Divario civile: mons. Savino (Cassano all’Jonio), “assumere come prospettiva privilegiata quella delle aree interne, allo scopo di favorirne l’emancipazione”

(Foto: sito diocesi di Cassano all'Jonio)

“Uno dei temi che più caratterizza la questione sociale in Italia è quello del divario civile. Questa espressione viene utilizzata per segnalare il fatto che il contenuto effettivo dei diritti sociali di cittadinanza cambia a seconda dei luoghi, e tutto questo alimenta le disuguaglianze territoriali”. E “in Italia le differenze territoriali non si esprimono solo sul piano economico, e permette di andare alla radice dei processi che alimentano le disuguaglianze, particolarmente evidenti lungo l’asse Nord-Sud, ma che si vanno sempre più diffondendo su tutto il territorio”. La denuncia è in una riflessione – “La questione del divario civile e delle aree interne. Le implicazioni per la comunità cristiana” – di mons. Francesco Savino, vescovo di Cassano all’Jonio e vice presidente della Cei. “In uno Stato unitario ai cittadini vanno assicurate uguali opportunità di accesso ai beni di cittadinanza, a prescindere dal luogo di residenza e dal grado di sviluppo produttivo locale. Tuttavia, in Italia il divario civile è più accentuato di quello economico, ed è anche più preoccupante, poiché indebolisce il senso di appartenenza ad un’unica comunità nazionale”, avverte il presule, per il quale “il divario è particolarmente evidente non solo rispetto alla sanità, ma anche all’istruzione, ai servizi sociali e alla questione ambientale, ovvero rispetto agli ambiti da cui dipende la qualità e l’estensione dello sviluppo umano autentico”.

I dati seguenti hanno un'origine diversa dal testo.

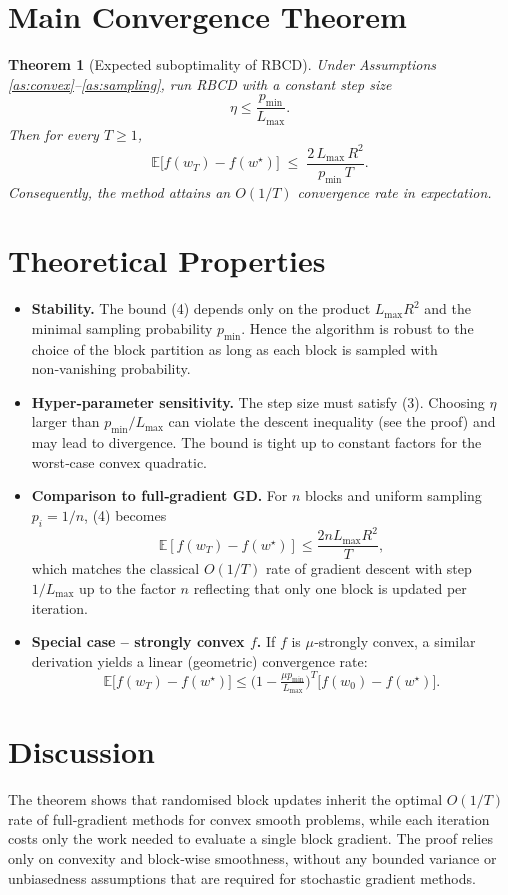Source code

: \documentclass[11pt]{article}
\newtheorem{theorem}{Theorem}
\newcommand{\E}{\mathbb{E}}
\begin{document}
\section*{Main Convergence Theorem}
\begin{theorem}[Expected suboptimality of RBCD]\label{thm:main}
Under Assumptions \ref{as:convex}–\ref{as:sampling}, run RBCD with a \emph{constant} step size
\[
\eta \le \frac{p_{\min}}{L_{\max}} .
\tag{3}
\]
Then for every $T\ge 1$,
\[
\E\!\bigl[f(w_T)-f(w^\star)\bigr]\;\le\;
\frac{2\,L_{\max}\,R^2}{p_{\min}\,T}.
\tag{4}
\]
Consequently, the method attains an $O(1/T)$ convergence rate in expectation.
\end{theorem}

\section*{Theoretical Properties}
\begin{itemize}[leftmargin=*]
    \item \textbf{Stability.} The bound (4) depends only on the product $L_{\max}R^2$ and the minimal sampling probability $p_{\min}$. Hence the algorithm is robust to the choice of the block partition as long as each block is sampled with non‑vanishing probability.
    \item \textbf{Hyper‑parameter sensitivity.} The step size must satisfy (3). Choosing $\eta$ larger than $p_{\min}/L_{\max}$ can violate the descent inequality (see the proof) and may lead to divergence. The bound is tight up to constant factors for the worst‑case convex quadratic.
    \item \textbf{Comparison to full‑gradient GD.} For $n$ blocks and uniform sampling $p_i=1/n$, (4) becomes
    \[
    \E[f(w_T)-f(w^\star)]\le \frac{2n L_{\max}R^2}{T},
    \]
    which matches the classical $O(1/T)$ rate of gradient descent with step $1/L_{\max}$ up to the factor $n$ reflecting that only one block is updated per iteration.
    \item \textbf{Special case – strongly convex $f$.} If $f$ is $\mu$‑strongly convex, a similar derivation yields a linear (geometric) convergence rate:
    \[
    \E\!\bigl[f(w_T)-f(w^\star)\bigr]\le \bigl(1-\tfrac{\mu p_{\min}}{L_{\max}}\bigr)^{T}\!\bigl[f(w_0)-f(w^\star)\bigr].
    \]
\end{itemize}

\section*{Discussion}
The theorem shows that randomised block updates inherit the optimal $O(1/T)$ rate of full‑gradient methods for convex smooth problems, while each iteration costs only the work needed to evaluate a single block gradient. The proof relies only on convexity and block‑wise smoothness, without any bounded variance or unbiasedness assumptions that are required for stochastic gradient methods.
\end{document}
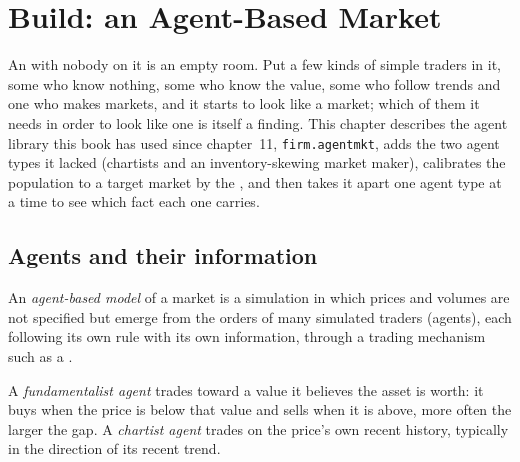 \chapter{Build: an Agent-Based Market}\label{ch:mx:build-an-agent-based-market}

An  with nobody on it is an empty room. Put a few kinds of simple traders in it, some who know nothing, some who know the value, some
who follow trends and one who makes markets, and it starts to look like a market; which of them it needs in order to look like one is itself a finding.
This chapter describes the agent library this book has used since chapter~11, \texttt{firm.agentmkt}, adds the two agent types it lacked (chartists and
an inventory-skewing market maker), calibrates the population to a target market by the , and then takes it apart one agent
type at a time to see which fact each one carries.

\section{Agents and their information}

\begin{definition}\label{def:mx:build-an-agent-based-market:abm}
An \emph{agent-based model} of a market is a simulation in which prices and volumes are not specified but emerge from the
orders of many simulated traders (agents), each following its own rule with its own information, through a trading mechanism such as a .
\end{definition}

\begin{definition}\label{def:mx:build-an-agent-based-market:types}
A \emph{fundamentalist agent} trades toward a value it believes the asset is worth: it buys when the price is below that
value and sells when it is above, more often the larger the gap. A \emph{chartist agent} trades on the price's own recent
history, typically in the direction of its recent trend.
\end{definition}

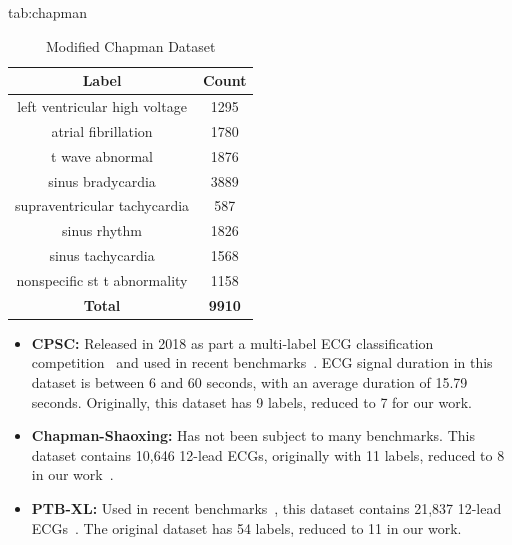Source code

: \documentclass[pmlr,twocolumn]{jmlr}%
\begin{document}
\begin{table}[tbp]
\floatconts
  {tab:chapman}%
  {\caption{Modified Chapman Dataset}}%
  {
    \begin{tabular}{|c|c|}
     \hline
    Label & Count \\
     \hline
    left ventricular high voltage &  1295 \\
    atrial fibrillation           &  1780 \\
    t wave abnormal               &  1876 \\
    sinus bradycardia             &  3889 \\
    supraventricular tachycardia  &   587 \\
    sinus rhythm                  &  1826 \\
    sinus tachycardia             &  1568 \\
    nonspecific st t abnormality  &  1158 \\
     \hline
    \textbf{Total} & \textbf{9910}\\
    \hline
    \end{tabular}
  }
\end{table}

\begin{itemize}
    \item \textbf{CPSC:} Released in 2018 as part a multi-label ECG classification competition~\citep{liu2018open} and used in recent benchmarks~\citep{strodthoff2020deep}. ECG signal duration in this dataset is between 6 and 60 seconds, with an average duration of 15.79 seconds. Originally, this dataset has 9 labels, reduced to 7 for our work.
    \item \textbf{Chapman-Shaoxing:} Has not been subject to many benchmarks. This dataset contains 10,646 12-lead ECGs, originally with 11 labels, reduced to 8 in our work~\citep{zheng202012}.
    \item \textbf{PTB-XL:} Used in recent benchmarks~\citep{strodthoff2020deep}, this dataset contains 21,837 12-lead ECGs~\citep{wagner2020ptb}. The original dataset has 54 labels, reduced to 11 in our work. 
\end{itemize}
\end{document}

Di fronte a questa realtà, il vescovo invita ad è “assumere come prospettiva privilegiata quella delle aree interne, allo scopo di favorirne l’emancipazione, anche attraverso la mobilitazione degli attori appartenenti a tali contesti”. “Il movimento emancipatorio non esclude l’azione delle istituzioni pubbliche e le politiche di welfare, ma le accompagna attraverso l’esercizio della solidarietà dal basso – chiarisce mons. Savino -. Sono esempi di emancipazione le forme di autorganizzazione di cittadini; le esperienze di mutualismo, di accoglienza e di cittadinanza attiva; i processi di welfare comunitario”. Percorsi emancipatori “sono possibili nei contesti in cui riescono ad attivarsi reticoli comunitari, ambienti capaci di promuovere la tessitura intenzionale e continua di relazioni dotate di senso e, al tempo stesso, l’assunzione di responsabilità nei confronti dei più fragili. Si tratta di cammini che possono diventare importantissimi per un riorientamento delle politiche pubbliche, chiamate a riconoscere le diversità dei luoghi, e a garantire dappertutto i livelli essenziali di cittadinanza, a partire dai contesti più periferici, in modo che ognuno possa vivere effettivamente una vita degna di essere vissuta”.